It has been another slow week in the Middle East Gulf with charterers able to pick and choose without being under pressure. Rates accordingly have slipped with Korean charterers paying WS 50 on 275,000 tones and also WS 52.5 on 270,000 tonnes with both ships being 2000 built. This represents a fall of around 10 WS points from a week ago, but it remains to be seen what level more modern tonnage will ask for. Going west, Exxon are understood at the start of the week to have taken the 2015 built ‘DHT Jaguar’ to UK-Cont for 280,000 tonnes at WS 36 Suez/Suez. Rates in West Africa have eased in sympathy with the Middle East Gulf, with China runs now being assessed in the very low WS 60s, while a run to India is understood to have been covered at the equivalent of WS 60.5 representing a drop of around 10 points from the end of last week.
On the Continent, Hound Point/South Korea has held steady at around $6.75 million, while fuel oil from Rotterdam to Singapore has been covered at $4.3/4.4 million. Caribs/WC India runs have been maintained at around $4.9 million.
In West Africa it has been a difficult week for owners. With force majeure in Forcados leading to a number of ships again promptly available in West Africa, rates have only gone one way as charterers saw a healthy response on enquiries with WS 70 being paid for USAC and also for Europe discharge, down 12 points from a week ago.
Black Sea rates have eased on the back of a lighter Urals program and less enquiry from Ceyhan leading to a healthy tonnage list. The start of the week saw the market in the low WS90s, but the last seen here was WS 80 agreed for 140,000 tonnes to UK-Cont-Med. In the Mediterranean, Socar are understood to have paid WS 75 for Sonangol Kissanje for 145,000 tonnes from Ceyhan/UK-Cont-Med discharge while Malta/Singapore is said to have been fixed at $2.6 million by Litasco.

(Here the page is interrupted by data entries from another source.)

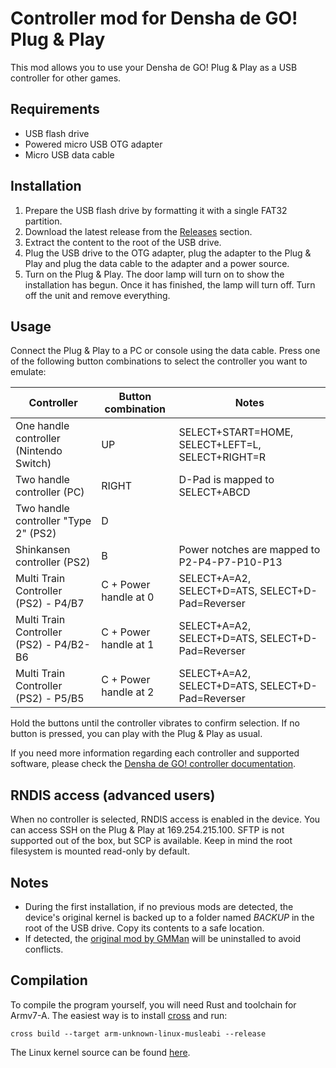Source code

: # Controller mod for Densha de GO! Plug & Play

This mod allows you to use your Densha de GO! Plug & Play as a USB controller for other games.

## Requirements

- USB flash drive
- Powered micro USB OTG adapter
- Micro USB data cable

## Installation

1. Prepare the USB flash drive by formatting it with a single FAT32 partition.
2. Download the latest release from the [Releases](https://github.com/MarcRiera/ddgo-pnp-controller/releases) section.
3. Extract the content to the root of the USB drive.
4. Plug the USB drive to the OTG adapter, plug the adapter to the Plug & Play and plug the data cable to the adapter and a power source.
5. Turn on the Plug & Play. The door lamp will turn on to show the installation has begun. Once it has finished, the lamp will turn off. Turn off the unit and remove everything.

## Usage

Connect the Plug & Play to a PC or console using the data cable. Press one of the following button combinations to select the controller you want to emulate:

| Controller                              | Button combination    | Notes                                            |
|-----------------------------------------|-----------------------|--------------------------------------------------|
| One handle controller (Nintendo Switch) | UP                    | SELECT+START=HOME, SELECT+LEFT=L, SELECT+RIGHT=R |
| Two handle controller (PC)              | RIGHT                 | D-Pad is mapped to SELECT+ABCD                   |
| Two handle controller "Type 2" (PS2)    | D                     |                                                  |
| Shinkansen controller (PS2)             | B                     | Power notches are mapped to P2-P4-P7-P10-P13     |
| Multi Train Controller (PS2) - P4/B7    | C + Power handle at 0 | SELECT+A=A2, SELECT+D=ATS, SELECT+D-Pad=Reverser |
| Multi Train Controller (PS2) - P4/B2-B6 | C + Power handle at 1 | SELECT+A=A2, SELECT+D=ATS, SELECT+D-Pad=Reverser |
| Multi Train Controller (PS2) - P5/B5    | C + Power handle at 2 | SELECT+A=A2, SELECT+D=ATS, SELECT+D-Pad=Reverser |

Hold the buttons until the controller vibrates to confirm selection. If no button is pressed, you can play with the Plug & Play as usual.

If you need more information regarding each controller and supported software, please check the [Densha de GO! controller documentation](https://marcriera.github.io/ddgo-controller-docs).

## RNDIS access (advanced users)

When no controller is selected, RNDIS access is enabled in the device. You can access SSH on the Plug & Play at 169.254.215.100. SFTP is not supported out of the box, but SCP is available. Keep in mind the root filesystem is mounted read-only by default.

## Notes

- During the first installation, if no previous mods are detected, the device's original kernel is backed up to a folder named *BACKUP* in the root of the USB drive. Copy its contents to a safe location.
- If detected, the [original mod by GMMan](https://github.com/GMMan/dengo-plug-and-play-controller) will be uninstalled to avoid conflicts.

## Compilation

To compile the program yourself, you will need Rust and toolchain for Armv7-A. The easiest way is to install [cross](https://github.com/cross-rs/cross) and run:

```cross build --target arm-unknown-linux-musleabi --release```

The Linux kernel source can be found [here](https://github.com/MarcRiera/dengo-plug-and-play-kernel).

In the Mediterranean, rates have held steady in the mid/high WS 90s, with Black Sea going around WS 100/102.5. However, the feeling in the market is more enquiry will be required to maintain the current levels, although the strong Caribbean market could potentially entice prompt tonnage in the West Med to ballast over.
In the Baltic, there has been sufficient tonnage to satisfy demand with rates unchanged throughout the week at WS 72.5 for 100,000 tonnes. Similarly the 80,000 tonnes North Sea/UK-Cont market has been settled at WS 92.5.
An active week in the 70,000 tonnes Caribbean/up coast market, together with delays in the US Gulf leading to uncertain itineraries, has enabled owners with safe positions to push the market up modestly from WS 135 to WS 137.5
Off the Continent, it has been a difficult week for owners with rates dropping initially down to very low WS 100s for 55,000 tonnes from ARA to the US Gulf before recovering slightly, with reports now surfacing of ‘Amazon’ tonnage fixing to Exxon at an improved WS 115 level.
Although there has been good activity in the 37,000 tonnes Continent/USAC trade, rates have remained largely unchanged, hovering between WS 112.5/115 as the enquiry has had little more effect than just taking care of the early tonnage.
In the US Gulf backhaul trade, by contrast, it has been a more positive week for owners with plenty of enquiry, albeit a lot of it for local destinations of central and South America, enabling owners to push the market up from WS 95 a week ago to settle now in the low WS 120s after a high of WS 125 was paid.